All too often we think that a goal, by itself, motivates us. If we want to make ten thousand in investments, that’s it—we just think of that and get motivated. If we want to lose eighty pounds, we keep thinking about how great it will be and that motivates us.
However, there are traits that motivate all of us, little things such as a desire for security or fear of failure, etc. It’s important to not only get in touch with what motivates you but to be sure you’re motivated by the things that will keep you on the way and lead you to the greatest success possible.
Material vs. Spiritual
It’s fascinating to watch people on their quests. Sometimes they are motivated by seemingly-contradictory items. And that’s not bad. There are various things that can motivate people, and I’ll divide them into the material and spiritual categories.

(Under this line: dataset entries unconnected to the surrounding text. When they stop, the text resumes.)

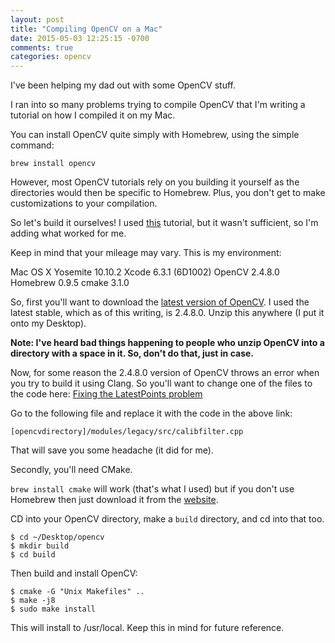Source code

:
 ```yaml
---
layout: post
title: "Compiling OpenCV on a Mac"
date: 2015-05-03 12:25:15 -0700
comments: true
categories: opencv
---
```


I've been helping my dad out with some OpenCV stuff.

I ran into so many problems trying to compile OpenCV that I'm writing a tutorial on how I compiled it on my Mac. 

<!-- more -->

You can install OpenCV quite simply with Homebrew, using the simple command:

`brew install opencv`

However, most OpenCV tutorials rely on you building it yourself as the directories would then be specific to Homebrew. Plus, you don't get to make customizations to your compilation. 

So let's build it ourselves! I used [this](http://mac-opencv-projects.blogspot.com/2014/01/installing-opencv-on-mac-os-x-1091.html) tutorial, but it wasn't sufficient, so I'm adding what worked for me.

Keep in mind that your mileage may vary. This is my environment: 

Mac OS X Yosemite 10.10.2
Xcode 6.3.1 (6D1002)
OpenCV 2.4.8.0
Homebrew 0.9.5
cmake 3.1.0

So, first you'll want to download the [latest version of OpenCV](http://opencv.org/downloads.html). I used the latest stable, which as of this writing, is 2.4.8.0. Unzip this anywhere (I put it onto my Desktop).

**Note: I've heard bad things happening to people who unzip OpenCV into a directory with a space in it. So, don't do that, just in case.**

Now, for some reason the 2.4.8.0 version of OpenCV throws an error when you try to build it using Clang. So you'll want to change one of the files to the code here: [Fixing the LatestPoints problem](https://github.com/Itseez/opencv/commit/35f96d6da76099d80180439c857a4abe5cb17966)

Go to the following file and replace it with the code in the above link:

`[opencvdirectory]/modules/legacy/src/calibfilter.cpp`

That will save you some headache (it did for me).

Secondly, you'll need CMake. 

`brew install cmake` will work (that's what I used) but if you don't use Homebrew then just download it from the [website](http://www.cmake.org/download/).

CD into your OpenCV directory, make a `build` directory, and cd into that too.

```
$ cd ~/Desktop/opencv
$ mkdir build
$ cd build
```

Then build and install OpenCV:

```
$ cmake -G "Unix Makefiles" ..  
$ make -j8  
$ sudo make install 
```

This will install to /usr/local. Keep this in mind for future reference.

Material motivations include money, prestige, bragging rights, etc. Spiritual–although I’m using the word differently from how it’s sometimes used–refers to things like a sense of accomplishment, feeling you’ve conquered a fear, increased freedom or leisure, etc. One big spiritual motivation can be a feeling that you’ve become who you’re supposed to be.

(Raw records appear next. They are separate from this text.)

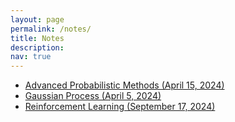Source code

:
 ```yaml
---
layout: page
permalink: /notes/
title: Notes
description:
nav: true
---
```


- <a href="/assets/pdf/notes/Advanced_Probabilistic_Methods_April_15.pdf">Advanced Probabilistic Methods (April 15, 2024)</a>
- <a href="/assets/pdf/notes/Gaussian Process_April_5.pdf">Gaussian Process (April 5, 2024)</a>
- <a href="/assets/pdf/notes/RL_September17.pdf">Reinforcement Learning (September 17, 2024)</a>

It isn’t the case that one of these categories is better than others. It’s just that some types of motivation might not be as sustainable as others. What if you want to do a particular thing to impress or get in the favor of a boyfriend of girlfriend, and then the relationship ends? What if you feel a drive to be able to buy a sports car and it fades with time and age? Things like a sense of accomplishment or a need for freedom won’t go away.
Therefore, it’s not a bad idea to layer these types of motivations. There’s nothing wrong with having short-term things like money and possessions or bragging rights. Those absolutely work. But be sure to match each material goal with spiritual goals.
Positive not Negative
You may or may not be familiar with Fredrick Herzberg’s research on motivating factors. He identified important motivators for people in the workplace. These include responsibility, achievement, recognition, and growth. These things, Herzberg concluded, bring satisfaction.
But a surprising point Herzberg made that I want to explore is that the way to satisfaction can’t be to just get rid of dissatisfaction. You can’t be motivated to do things that will take away negative factors in your life. Note how all the traits listed above, increased freedom, etc., were positive, not negatives. It wasn’t not having to slave away at a desk all day, but having freedom—sitting in a hammock, hiking, being able to travel, etc. Just not having to slave away won’t make you happy, so they shouldn’t be what motivates you. It would be a shame to meet your goal and not feel what you want to.
In any case, a takeaway is that you need to be clear on your goals and points of motivation. Stick to them and manicure them. They are an important part of your overall process.